(Collected data)
# # #

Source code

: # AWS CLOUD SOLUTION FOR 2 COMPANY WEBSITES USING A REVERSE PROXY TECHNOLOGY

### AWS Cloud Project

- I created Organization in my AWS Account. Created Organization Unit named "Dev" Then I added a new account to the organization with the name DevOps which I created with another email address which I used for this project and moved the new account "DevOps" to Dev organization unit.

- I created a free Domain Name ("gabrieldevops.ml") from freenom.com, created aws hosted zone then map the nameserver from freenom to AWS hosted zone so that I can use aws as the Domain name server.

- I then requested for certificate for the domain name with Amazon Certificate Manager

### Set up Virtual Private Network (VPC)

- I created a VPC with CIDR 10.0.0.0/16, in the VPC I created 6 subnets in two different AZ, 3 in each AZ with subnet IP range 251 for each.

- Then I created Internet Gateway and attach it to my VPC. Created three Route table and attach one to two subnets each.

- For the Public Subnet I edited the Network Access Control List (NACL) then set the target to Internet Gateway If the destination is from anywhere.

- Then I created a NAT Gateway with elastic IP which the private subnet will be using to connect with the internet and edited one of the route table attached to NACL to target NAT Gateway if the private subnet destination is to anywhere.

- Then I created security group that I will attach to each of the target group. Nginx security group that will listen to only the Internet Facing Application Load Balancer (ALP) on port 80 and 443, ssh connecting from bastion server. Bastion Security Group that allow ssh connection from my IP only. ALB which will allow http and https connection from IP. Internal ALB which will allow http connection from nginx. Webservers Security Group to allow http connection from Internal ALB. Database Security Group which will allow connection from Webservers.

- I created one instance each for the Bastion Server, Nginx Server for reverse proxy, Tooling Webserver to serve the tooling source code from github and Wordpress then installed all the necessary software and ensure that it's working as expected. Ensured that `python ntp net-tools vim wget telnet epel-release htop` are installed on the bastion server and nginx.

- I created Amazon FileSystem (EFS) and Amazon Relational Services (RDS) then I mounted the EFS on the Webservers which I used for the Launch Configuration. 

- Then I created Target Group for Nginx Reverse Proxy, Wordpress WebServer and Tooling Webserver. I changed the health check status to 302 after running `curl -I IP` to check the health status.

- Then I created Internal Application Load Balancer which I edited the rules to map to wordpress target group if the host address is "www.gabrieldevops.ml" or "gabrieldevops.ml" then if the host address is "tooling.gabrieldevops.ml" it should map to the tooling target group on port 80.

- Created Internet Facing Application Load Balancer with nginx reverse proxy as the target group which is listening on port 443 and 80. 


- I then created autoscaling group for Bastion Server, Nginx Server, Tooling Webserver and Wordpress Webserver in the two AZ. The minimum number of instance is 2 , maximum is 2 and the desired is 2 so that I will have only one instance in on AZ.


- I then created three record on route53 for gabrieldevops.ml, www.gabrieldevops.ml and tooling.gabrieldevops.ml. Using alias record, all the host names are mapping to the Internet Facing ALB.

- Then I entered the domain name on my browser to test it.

# # #

## Required action
Read through the data and copy every line where "Application" shows up.

## Solved problem
- Then I created security group that I will attach to each of the target group. Nginx security group that will listen to only the Internet Facing Application Load Balancer (ALP) on port 80 and 443, ssh connecting from bastion server. Bastion Security Group that allow ssh connection from my IP only. ALB which will allow http and https connection from IP. Internal ALB which will allow http connection from nginx. Webservers Security Group to allow http connection from Internal ALB. Database Security Group which will allow connection from Webservers.
- Then I created Internal Application Load Balancer which I edited the rules to map to wordpress target group if the host address is "www.gabrieldevops.ml" or "gabrieldevops.ml" then if the host address is "tooling.gabrieldevops.ml" it should map to the tooling target group on port 80.
- Created Internet Facing Application Load Balancer with nginx reverse proxy as the target group which is listening on port 443 and 80. 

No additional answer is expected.